UNB researchers reaching new heights with NASA observation mission
CBC
"A once-in-a-decade event" is how Jeffery Langille describes the University of New Brunswick's lead role in a NASA mission.
Langille is the lead instrument scientist for the spatial heterodyne observations of water, also known as the SHOW instrument. It's one of three specialized instruments that are part of the high-altitude aerosol, water vapour, and clouds, or HAWC, instrumentation.
HAWC will be deployed as part of NASA's Atmosphere Observing System mission.
The Canadian government announced this month that it would spend more than $200 million on the HAWC instrument, a project that includes researchers from 13 Canadian universities.
Langille said HAWC will measure the effects of climate change and then use that data to build better models to predict future change and extreme weather events.
He said it feels "absolutely awesome" to be involved with the project.
"Being able to see something that I've worked on with my own hands, you know, moving towards being something that gets launched into space is a really rewarding experience," said Langille.
The SHOW instrumentation, which Langille is working on, will help researchers understand the interaction between water vapour, clouds and aerosols, he said.
Langille said the challenge is that this interaction isn't being adequately picked up by current sensors.
The SHOW instrument will observe emissions from water vapour, while the two other instruments that are part of HAWC will observe aerosol and cloud processes.
Since the project isn't scheduled to launch until 2031, Langille said there's a development timeline they will go through over the next several years where they can develop instruments and lab facilities as well as train students, post-docs and scientists at UNB.

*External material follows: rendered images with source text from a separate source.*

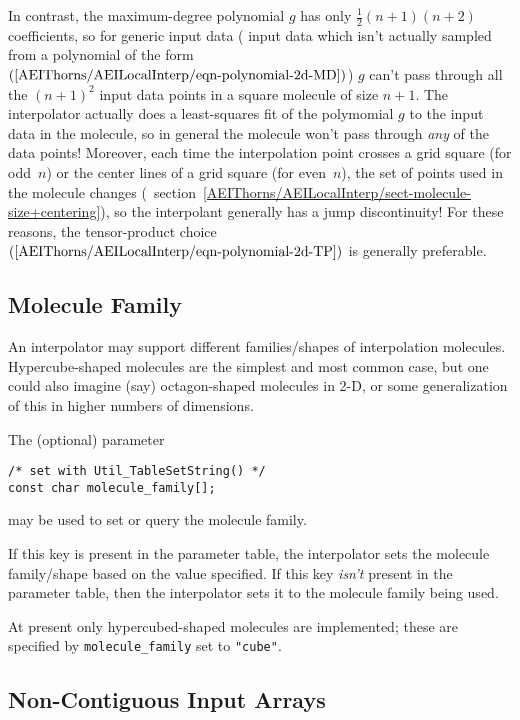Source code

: In contrast, the maximum-degree polynomial $g$ has only
$\frac{1}{2} (n+1)(n+2)$ coefficients, so for generic input data
(\ie{} input data which isn't actually sampled from a polynomial of
the form~$(\ref{AEIThorns/AEILocalInterp/eqn-polynomial-2d-MD})$) $g$ can't pass
through all the $(n+1)^2$ input data points in a square molecule of
size $n+1$.  The interpolator actually does a least-squares fit of
the polymomial $g$ to the input data in the molecule, so in general
the molecule won't pass through {\em any\/} of the data points!
Moreover, each time the interpolation point crosses a grid square
(for odd~$n$) or the center lines of a grid square (for even~$n$),
the set of points used in the molecule changes 
(\cf{}~section~\ref{AEIThorns/AEILocalInterp/sect-molecule-size+centering}),
so the interpolant generally has a jump discontinuity!
For these reasons, the tensor-product
choice~$(\ref{AEIThorns/AEILocalInterp/eqn-polynomial-2d-TP})$ is generally
preferable.


\subsection{Molecule Family}
\label{AEIThorns/AEILocalInterp/sect-molecule-family}

An interpolator may support different families/shapes of interpolation
molecules.  Hypercube-shaped molecules are the simplest and most common
case, but one could also imagine (say) octagon-shaped molecules in 2-D,
or some generalization of this in higher numbers of dimensions.

The (optional) parameter
\begin{verbatim}
/* set with Util_TableSetString() */
const char molecule_family[];
\end{verbatim}
may be used to set or query the molecule family.

If this key is present in the parameter table, the interpolator sets
the molecule family/shape based on the value specified.
If this key {\em isn't\/} present in the parameter table, then the
interpolator sets it to the molecule family being used.

At present only hypercubed-shaped molecules are implemented; these
are specified by \verb|molecule_family| set to \verb|"cube"|.


\subsection{Non-Contiguous Input Arrays}
\label{AEIThorns/AEILocalInterp/sect-non-contiguous-inputs}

Langille said this particular project started as a concept in a lab at York University 20 years ago.
William Ward, the co-principal investigator for SHOW and a professor in the physics department at UNB, said the observations from SHOW will be the highest resolution satellite observations ever obtained for this process.
Ward said Langille was one of his graduate students who he recommended to do a post-doctorate at the University of Saskatchewan, one of the co-leaders for HAWC. So when Ward was contacted to be part of the university consortium and Langille was coming back to UNB, Ward said it was a natural position for him to fill.